| YOUR OBJECTIVE |
The entries are to be returned exactly, with images left out.

| RECORDS TO PROCESS |
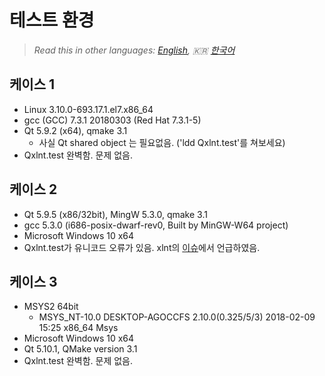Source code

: # 테스트 환경

> *Read this in other languages: [English](BuildEnv.md), :kr: [한국어](BuildEnv.ko.md)*

## 케이스 1
- Linux 3.10.0-693.17.1.el7.x86_64
- gcc (GCC) 7.3.1 20180303 (Red Hat 7.3.1-5)
- Qt 5.9.2 (x64), qmake 3.1
	- 사실 Qt shared object 는 필요없음. ('ldd Qxlnt.test'를 쳐보세요)
- Qxlnt.test 완벽함. 문제 없음.

## 케이스 2
- Qt 5.9.5 (x86/32bit), MingW 5.3.0, qmake 3.1
- gcc 5.3.0 (i686-posix-dwarf-rev0, Built by MinGW-W64 project)
- Microsoft Windows 10 x64
- Qxlnt.test가 유니코드 오류가 있음. xlnt의 [이슈](https://github.com/tfussell/xlnt/issues/251)에서 언급하였음.

## 케이스 3
- MSYS2 64bit  
	- MSYS_NT-10.0 DESKTOP-AGOCCFS 2.10.0(0.325/5/3) 2018-02-09 15:25 x86_64 Msys
- Microsoft Windows 10 x64
- Qt 5.10.1, QMake version 3.1
- Qxlnt.test 완벽함. 문제 없음.

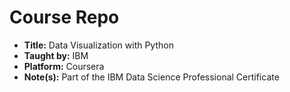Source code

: # Course Repo
- **Title:** Data Visualization with Python
- **Taught by:** IBM
- **Platform:** Coursera
- **Note(s):** Part of the IBM Data Science Professional Certificate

| RESPONSE TO THE EXERCISE |
Source code

: # 테스트 환경

> *Read this in other languages: [English](BuildEnv.md), :kr: [한국어](BuildEnv.ko.md)*

## 케이스 1
- Linux 3.10.0-693.17.1.el7.x86_64
- gcc (GCC) 7.3.1 20180303 (Red Hat 7.3.1-5)
- Qt 5.9.2 (x64), qmake 3.1
	- 사실 Qt shared object 는 필요없음. ('ldd Qxlnt.test'를 쳐보세요)
- Qxlnt.test 완벽함. 문제 없음.

## 케이스 2
- Qt 5.9.5 (x86/32bit), MingW 5.3.0, qmake 3.1
- gcc 5.3.0 (i686-posix-dwarf-rev0, Built by MinGW-W64 project)
- Microsoft Windows 10 x64
- Qxlnt.test가 유니코드 오류가 있음. xlnt의 [이슈](https://github.com/tfussell/xlnt/issues/251)에서 언급하였음.

## 케이스 3
- MSYS2 64bit  
	- MSYS_NT-10.0 DESKTOP-AGOCCFS 2.10.0(0.325/5/3) 2018-02-09 15:25 x86_64 Msys
- Microsoft Windows 10 x64
- Qt 5.10.1, QMake version 3.1
- Qxlnt.test 완벽함. 문제 없음.

Source code

: # Course Repo
- **Title:** Data Visualization with Python
- **Taught by:** IBM
- **Platform:** Coursera
- **Note(s):** Part of the IBM Data Science Professional Certificate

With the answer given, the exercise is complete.